We’ve had a few lovely days over the past few weeks, never two consecutively sadly, but a glimpse of Spring on the way. Unfortunately as I write this the rain has come back in, the fields are again flooded, and the mood in the house somewhat dampened. Little one loves the great outdoors and not being able to go out on his balance bike or to the beach certainly lets us see the “strong” side of his personality!
I’ve realised that when the weather is gloomy our budget struggles a lot more. It is easy to have lots of free fun outdoors when the sun is shining, but even though Gabriel loves to go out in the rain to slosh in puddles; both me and Gary are a tad more reluctant!
One thing we have been doing this past few weeks though, whether the weather is rain or shine, is getting the seedlings started for the growing season ahead.
We’re propagating on the windowsill some tomato and pepper seedlings, and we have also started the lettuce off indoors as we suddenly got a frozen snap last week; which came as a surprise after such a mild Winter. Gabe loves helping and is happily watching his seedlings for new signs of life each day.
One of the best ways to get children eating more vegetables and fruit is letting them help grow it. Tomatoes when presented on a plate here are “yucky”, but last Summer when they were abundant in the greenhouse at my parent’s smallholding, we often found Gabe picking and eating the sweet little Sungolds straight from the plant.
I love that Gabe knows where his food comes from – we’ve also explained to him about meat and dairy (in language a nearly 3 year old can understand), and he knows about eggs with collecting them from “his chickens” each day.
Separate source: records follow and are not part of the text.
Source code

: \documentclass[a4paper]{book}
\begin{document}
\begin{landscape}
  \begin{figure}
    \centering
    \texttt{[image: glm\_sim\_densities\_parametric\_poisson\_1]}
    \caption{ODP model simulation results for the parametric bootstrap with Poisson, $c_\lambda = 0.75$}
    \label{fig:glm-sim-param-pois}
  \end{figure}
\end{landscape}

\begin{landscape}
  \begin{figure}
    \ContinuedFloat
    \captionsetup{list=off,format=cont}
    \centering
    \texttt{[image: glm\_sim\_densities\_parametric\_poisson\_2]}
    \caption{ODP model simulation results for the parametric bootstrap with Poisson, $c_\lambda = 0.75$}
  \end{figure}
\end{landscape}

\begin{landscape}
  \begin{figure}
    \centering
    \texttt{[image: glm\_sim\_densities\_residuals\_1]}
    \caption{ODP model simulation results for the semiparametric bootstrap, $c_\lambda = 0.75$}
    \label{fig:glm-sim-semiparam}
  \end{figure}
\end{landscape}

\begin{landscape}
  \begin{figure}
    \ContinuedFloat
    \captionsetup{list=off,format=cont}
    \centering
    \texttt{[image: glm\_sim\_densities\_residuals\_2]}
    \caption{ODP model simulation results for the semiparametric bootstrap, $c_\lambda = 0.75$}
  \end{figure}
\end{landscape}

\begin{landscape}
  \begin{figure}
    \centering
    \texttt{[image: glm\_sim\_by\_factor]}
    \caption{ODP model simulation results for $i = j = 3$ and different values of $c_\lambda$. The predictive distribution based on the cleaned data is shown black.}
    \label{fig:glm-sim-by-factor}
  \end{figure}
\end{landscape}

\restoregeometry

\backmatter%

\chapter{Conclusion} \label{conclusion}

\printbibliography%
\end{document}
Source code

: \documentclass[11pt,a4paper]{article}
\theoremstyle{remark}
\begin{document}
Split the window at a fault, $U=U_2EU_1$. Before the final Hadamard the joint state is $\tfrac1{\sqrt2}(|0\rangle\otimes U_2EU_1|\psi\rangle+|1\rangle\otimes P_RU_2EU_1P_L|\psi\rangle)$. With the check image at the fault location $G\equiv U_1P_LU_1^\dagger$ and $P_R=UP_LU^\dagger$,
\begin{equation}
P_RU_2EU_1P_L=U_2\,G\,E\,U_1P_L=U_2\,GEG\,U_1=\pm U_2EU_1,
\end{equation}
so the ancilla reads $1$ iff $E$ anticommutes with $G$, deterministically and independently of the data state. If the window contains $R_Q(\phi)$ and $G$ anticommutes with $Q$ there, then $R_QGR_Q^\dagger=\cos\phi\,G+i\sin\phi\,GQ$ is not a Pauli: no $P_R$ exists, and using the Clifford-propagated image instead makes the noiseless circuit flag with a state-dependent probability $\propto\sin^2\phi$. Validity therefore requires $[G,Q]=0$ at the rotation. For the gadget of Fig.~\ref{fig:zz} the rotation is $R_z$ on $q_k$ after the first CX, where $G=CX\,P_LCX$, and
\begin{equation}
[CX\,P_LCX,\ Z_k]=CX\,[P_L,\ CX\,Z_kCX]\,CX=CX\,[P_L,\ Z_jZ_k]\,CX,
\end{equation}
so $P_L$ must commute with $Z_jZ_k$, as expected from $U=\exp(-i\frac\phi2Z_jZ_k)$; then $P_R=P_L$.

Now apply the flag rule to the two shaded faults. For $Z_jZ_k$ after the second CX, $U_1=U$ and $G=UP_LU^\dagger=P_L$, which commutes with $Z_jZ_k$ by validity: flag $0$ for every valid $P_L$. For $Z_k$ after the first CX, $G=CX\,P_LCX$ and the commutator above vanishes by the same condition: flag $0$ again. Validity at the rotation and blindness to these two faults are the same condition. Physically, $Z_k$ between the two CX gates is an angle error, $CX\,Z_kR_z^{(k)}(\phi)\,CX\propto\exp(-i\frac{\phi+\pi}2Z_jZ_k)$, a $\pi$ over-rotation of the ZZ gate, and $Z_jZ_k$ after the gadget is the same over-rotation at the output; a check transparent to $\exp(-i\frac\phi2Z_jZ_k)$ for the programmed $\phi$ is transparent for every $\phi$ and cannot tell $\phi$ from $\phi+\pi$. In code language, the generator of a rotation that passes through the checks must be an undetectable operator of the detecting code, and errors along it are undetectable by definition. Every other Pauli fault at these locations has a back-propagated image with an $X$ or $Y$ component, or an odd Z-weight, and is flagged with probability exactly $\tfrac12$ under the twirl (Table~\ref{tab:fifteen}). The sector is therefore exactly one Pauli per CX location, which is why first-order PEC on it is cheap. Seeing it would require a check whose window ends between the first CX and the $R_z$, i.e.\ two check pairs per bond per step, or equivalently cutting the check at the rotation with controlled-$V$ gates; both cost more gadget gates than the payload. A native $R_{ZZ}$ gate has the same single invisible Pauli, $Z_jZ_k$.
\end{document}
Food disassociation is a bigger problem than we realise and only by talking about real food and where it comes from, as opposed to the ‘food-like substances’ which seem to fill the supermarket aisles, will we be able to return to a more healthful and sustainable way of eating. Okay mini-rant over 😉
Growing Your Own to Save Money
Growing your own vegetables is such a money saver as well as free fun with children. Even if you can only grow a few herbs on the windowsill it is worth getting started. If you have a small patio lots of things can be grown in stacked planters and sacks. It is also amazing how pretty the garden, even without flowers, is when the fruit and vegetables are in full swing.
Pass On the Benefit
We had a lot of spare seeds from the books we send out that were coming close to their “date-life” and although they will be good for another few years at least, we couldn’t sell them any longer. To waste them though would be such a shame, so they have been given away to anyone who would take them.
It is wonderful sometimes to just give to others, no anticipation of anything in return, just knowing you will be helping someone else out. As a society it feels at times that people will no longer give (whether that be time or goods they no longer need or want) without wanting something in return. It is, most likely, a result of more a disparate society and a change in community. I’m not really sure where my ponderings here are going (and I promised no more rants earlier on!); but I shall think of it some more and no doubt blog about when it comes to me in greater depth.